Direct ridership models can predict station-level urban rail transit ridership. Previous research indicates that the direct modeling of urban rail transit ridership uses different coverage overlapping area processing methods (such as naive method or Thiessen polygons), area analysis units (such as census block group and census tract), and various regression models (such as linear regression and negative binomial regression). However, the selection of these methods and models seems arbitrary. The objective of this research is to suggest methods of station-level urban rail transit ridership model selection and evaluate the impact of this selection on ridership model results and prediction accuracy. Urban rail transit ridership data in 2010 were collected from five cities: New York, San Francisco, Chicago, Philadelphia, and Boston.
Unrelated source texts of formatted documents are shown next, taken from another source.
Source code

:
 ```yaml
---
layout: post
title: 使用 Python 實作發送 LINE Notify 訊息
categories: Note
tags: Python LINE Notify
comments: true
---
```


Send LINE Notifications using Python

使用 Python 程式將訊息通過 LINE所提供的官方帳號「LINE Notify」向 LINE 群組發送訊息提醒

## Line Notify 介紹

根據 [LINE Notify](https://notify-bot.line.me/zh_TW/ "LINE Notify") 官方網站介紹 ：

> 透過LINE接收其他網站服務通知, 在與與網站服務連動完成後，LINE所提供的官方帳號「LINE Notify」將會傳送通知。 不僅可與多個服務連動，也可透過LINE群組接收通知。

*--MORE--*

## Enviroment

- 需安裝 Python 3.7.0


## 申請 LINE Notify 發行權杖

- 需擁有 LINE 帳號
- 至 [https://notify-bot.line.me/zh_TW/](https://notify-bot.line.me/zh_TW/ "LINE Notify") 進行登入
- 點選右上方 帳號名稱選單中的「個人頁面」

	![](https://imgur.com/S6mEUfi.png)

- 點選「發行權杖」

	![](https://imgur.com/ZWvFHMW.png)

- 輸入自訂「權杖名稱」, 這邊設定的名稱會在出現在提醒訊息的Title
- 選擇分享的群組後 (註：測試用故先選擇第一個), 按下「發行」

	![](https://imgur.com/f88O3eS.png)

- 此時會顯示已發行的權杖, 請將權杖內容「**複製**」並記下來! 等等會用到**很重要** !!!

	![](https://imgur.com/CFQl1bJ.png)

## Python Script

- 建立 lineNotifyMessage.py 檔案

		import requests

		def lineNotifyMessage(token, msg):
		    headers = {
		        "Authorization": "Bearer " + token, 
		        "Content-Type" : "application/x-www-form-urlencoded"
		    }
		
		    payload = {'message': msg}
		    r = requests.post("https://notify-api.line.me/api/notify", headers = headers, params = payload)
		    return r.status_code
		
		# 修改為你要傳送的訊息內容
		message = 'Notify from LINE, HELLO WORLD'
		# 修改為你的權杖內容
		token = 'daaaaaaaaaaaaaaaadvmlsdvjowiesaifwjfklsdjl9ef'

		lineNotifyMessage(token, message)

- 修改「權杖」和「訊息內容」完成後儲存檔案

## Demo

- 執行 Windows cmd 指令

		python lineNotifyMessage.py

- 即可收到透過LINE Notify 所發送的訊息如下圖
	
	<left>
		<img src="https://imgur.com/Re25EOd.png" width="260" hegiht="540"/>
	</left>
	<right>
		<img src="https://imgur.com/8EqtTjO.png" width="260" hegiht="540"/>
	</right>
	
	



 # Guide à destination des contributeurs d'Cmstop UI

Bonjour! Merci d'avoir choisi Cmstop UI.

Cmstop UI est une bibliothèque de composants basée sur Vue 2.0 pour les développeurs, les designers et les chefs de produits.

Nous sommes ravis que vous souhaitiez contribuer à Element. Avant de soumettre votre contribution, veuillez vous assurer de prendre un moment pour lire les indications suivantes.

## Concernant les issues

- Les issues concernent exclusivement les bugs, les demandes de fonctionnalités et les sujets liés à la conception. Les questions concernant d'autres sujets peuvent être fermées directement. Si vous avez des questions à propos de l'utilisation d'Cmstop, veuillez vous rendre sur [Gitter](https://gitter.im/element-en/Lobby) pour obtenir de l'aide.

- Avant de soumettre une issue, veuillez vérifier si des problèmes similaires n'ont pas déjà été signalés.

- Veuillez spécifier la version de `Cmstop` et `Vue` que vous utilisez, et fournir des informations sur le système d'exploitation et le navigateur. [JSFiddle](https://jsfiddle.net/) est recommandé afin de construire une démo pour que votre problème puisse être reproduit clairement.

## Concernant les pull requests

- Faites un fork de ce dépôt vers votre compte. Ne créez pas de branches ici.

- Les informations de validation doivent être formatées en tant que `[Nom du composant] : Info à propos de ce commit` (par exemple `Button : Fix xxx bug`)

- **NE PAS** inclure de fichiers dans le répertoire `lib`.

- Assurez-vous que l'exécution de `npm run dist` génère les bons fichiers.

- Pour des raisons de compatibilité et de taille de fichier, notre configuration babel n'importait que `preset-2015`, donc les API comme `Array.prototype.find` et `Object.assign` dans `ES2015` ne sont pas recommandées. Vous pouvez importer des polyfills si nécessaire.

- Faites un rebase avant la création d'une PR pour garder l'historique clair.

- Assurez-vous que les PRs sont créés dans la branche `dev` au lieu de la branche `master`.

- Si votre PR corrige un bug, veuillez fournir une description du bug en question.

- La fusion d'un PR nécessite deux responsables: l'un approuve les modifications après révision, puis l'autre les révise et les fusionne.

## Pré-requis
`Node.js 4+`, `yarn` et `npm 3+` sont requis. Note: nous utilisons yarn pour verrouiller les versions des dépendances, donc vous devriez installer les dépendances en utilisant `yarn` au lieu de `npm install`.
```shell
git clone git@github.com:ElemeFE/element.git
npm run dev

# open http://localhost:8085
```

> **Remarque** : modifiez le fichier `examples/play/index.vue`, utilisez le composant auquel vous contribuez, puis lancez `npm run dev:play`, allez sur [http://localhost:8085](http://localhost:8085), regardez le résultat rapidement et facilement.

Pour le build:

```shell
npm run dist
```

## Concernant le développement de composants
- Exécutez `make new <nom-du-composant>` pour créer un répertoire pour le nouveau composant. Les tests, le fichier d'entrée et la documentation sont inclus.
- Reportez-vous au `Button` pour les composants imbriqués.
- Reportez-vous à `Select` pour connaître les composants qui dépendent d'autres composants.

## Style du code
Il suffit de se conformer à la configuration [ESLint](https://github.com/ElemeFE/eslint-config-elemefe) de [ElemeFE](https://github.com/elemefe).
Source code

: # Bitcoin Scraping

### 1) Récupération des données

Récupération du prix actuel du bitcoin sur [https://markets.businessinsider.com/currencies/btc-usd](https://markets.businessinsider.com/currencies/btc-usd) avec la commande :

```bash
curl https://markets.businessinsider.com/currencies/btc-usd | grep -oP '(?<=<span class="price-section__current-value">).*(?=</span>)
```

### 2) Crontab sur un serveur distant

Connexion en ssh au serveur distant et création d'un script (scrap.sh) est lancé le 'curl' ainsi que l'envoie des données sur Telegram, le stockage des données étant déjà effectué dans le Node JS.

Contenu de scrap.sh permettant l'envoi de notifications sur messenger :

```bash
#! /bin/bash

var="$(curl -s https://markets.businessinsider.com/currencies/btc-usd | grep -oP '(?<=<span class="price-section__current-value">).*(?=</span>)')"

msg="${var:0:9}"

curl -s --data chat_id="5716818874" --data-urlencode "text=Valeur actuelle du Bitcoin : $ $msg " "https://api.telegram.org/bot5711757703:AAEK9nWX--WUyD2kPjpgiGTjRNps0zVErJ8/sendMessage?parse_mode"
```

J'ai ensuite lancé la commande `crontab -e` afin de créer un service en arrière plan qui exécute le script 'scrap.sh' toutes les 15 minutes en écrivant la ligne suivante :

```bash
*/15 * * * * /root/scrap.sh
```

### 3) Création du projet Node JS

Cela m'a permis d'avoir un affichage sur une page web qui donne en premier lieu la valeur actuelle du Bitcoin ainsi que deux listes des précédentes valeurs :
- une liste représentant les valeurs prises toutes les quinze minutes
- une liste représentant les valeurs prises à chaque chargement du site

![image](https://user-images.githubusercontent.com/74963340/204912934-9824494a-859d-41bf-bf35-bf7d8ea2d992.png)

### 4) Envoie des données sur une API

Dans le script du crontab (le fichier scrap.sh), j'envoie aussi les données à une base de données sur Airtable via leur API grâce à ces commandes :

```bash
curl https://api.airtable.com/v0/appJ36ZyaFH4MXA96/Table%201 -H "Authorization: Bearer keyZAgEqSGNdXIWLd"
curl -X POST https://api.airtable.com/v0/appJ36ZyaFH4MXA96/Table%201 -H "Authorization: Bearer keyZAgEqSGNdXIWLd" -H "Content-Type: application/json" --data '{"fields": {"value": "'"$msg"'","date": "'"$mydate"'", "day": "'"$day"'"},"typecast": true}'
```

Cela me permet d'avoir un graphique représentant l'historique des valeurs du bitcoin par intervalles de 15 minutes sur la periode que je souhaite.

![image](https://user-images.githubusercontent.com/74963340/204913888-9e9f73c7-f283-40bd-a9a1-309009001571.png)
Using the built environment characteristics as the independent variables and station-level ridership as the dependent variable, an analysis was conducted to examine the differences in the model performance in ridership prediction. Our results show that a large overlap of circular coverage areas will greatly affect the accuracy of models. The equal division method increases model accuracy significantly. Most models show that the generalized additive models have lower mean absolute percentage errors (MAPE) and higher adjusted
R
2
values. By comparison, the Akaike information criterion (AIC) values of the negative binomial models are lower. The influence of different basic spatial analysis unit on the model results is marginal. Therefore, the selection of basic area unit can use existing data. In terms of model selection, advanced models seem to perform better than the linear regression models.